Write only the number of lines in the entries that hold the string "Rahul".

# # # #

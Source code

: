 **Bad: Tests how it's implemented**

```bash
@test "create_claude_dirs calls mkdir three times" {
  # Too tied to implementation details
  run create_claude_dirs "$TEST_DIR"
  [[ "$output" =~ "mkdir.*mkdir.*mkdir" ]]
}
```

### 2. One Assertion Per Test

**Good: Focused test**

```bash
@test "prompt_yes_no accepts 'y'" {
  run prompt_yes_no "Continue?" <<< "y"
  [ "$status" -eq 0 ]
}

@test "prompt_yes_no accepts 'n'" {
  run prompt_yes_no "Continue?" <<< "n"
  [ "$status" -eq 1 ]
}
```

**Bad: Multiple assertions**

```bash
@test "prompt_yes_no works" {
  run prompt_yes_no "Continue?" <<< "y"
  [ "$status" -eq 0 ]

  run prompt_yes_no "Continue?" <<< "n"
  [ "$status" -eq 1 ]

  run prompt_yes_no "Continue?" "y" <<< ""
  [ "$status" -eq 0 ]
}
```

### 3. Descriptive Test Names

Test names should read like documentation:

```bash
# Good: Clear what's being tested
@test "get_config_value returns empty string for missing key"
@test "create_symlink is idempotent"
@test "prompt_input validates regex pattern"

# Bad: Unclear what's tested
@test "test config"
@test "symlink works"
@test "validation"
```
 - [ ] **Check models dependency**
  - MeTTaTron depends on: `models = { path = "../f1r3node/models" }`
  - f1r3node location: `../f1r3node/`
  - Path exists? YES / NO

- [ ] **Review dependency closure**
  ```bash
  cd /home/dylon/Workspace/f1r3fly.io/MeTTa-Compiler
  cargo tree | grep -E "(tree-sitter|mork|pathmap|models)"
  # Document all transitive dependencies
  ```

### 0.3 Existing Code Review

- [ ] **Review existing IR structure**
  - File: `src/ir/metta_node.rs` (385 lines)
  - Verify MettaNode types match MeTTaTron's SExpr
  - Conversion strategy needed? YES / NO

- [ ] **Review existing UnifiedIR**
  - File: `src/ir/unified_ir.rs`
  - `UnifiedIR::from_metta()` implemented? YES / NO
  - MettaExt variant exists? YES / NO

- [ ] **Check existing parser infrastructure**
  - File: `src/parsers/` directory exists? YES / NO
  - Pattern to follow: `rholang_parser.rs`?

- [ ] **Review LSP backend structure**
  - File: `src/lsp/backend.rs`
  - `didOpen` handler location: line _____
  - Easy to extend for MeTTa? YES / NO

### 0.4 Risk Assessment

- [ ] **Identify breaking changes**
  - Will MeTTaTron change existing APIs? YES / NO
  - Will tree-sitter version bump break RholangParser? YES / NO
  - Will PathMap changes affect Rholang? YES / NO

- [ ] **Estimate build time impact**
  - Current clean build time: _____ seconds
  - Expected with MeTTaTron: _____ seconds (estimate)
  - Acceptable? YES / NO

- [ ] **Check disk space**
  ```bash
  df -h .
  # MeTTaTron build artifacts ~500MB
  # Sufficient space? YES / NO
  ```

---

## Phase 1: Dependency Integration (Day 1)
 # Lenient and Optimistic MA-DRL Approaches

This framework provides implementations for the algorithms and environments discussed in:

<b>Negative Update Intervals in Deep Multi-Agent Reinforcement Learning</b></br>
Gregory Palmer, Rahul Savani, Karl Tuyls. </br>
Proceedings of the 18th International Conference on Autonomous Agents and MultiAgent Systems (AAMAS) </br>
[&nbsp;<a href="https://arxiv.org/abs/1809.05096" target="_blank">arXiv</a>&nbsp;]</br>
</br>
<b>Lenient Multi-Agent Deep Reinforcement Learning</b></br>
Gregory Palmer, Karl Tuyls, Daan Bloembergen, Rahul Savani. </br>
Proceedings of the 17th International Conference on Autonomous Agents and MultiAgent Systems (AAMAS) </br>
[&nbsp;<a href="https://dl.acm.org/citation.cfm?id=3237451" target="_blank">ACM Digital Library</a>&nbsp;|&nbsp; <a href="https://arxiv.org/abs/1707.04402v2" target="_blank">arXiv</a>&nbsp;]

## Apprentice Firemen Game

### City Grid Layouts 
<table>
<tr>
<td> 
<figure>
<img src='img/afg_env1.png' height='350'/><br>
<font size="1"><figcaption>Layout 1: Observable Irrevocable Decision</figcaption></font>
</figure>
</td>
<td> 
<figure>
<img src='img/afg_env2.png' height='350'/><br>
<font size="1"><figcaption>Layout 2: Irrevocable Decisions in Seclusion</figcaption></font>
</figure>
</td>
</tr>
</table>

# # # #

- Response box -
2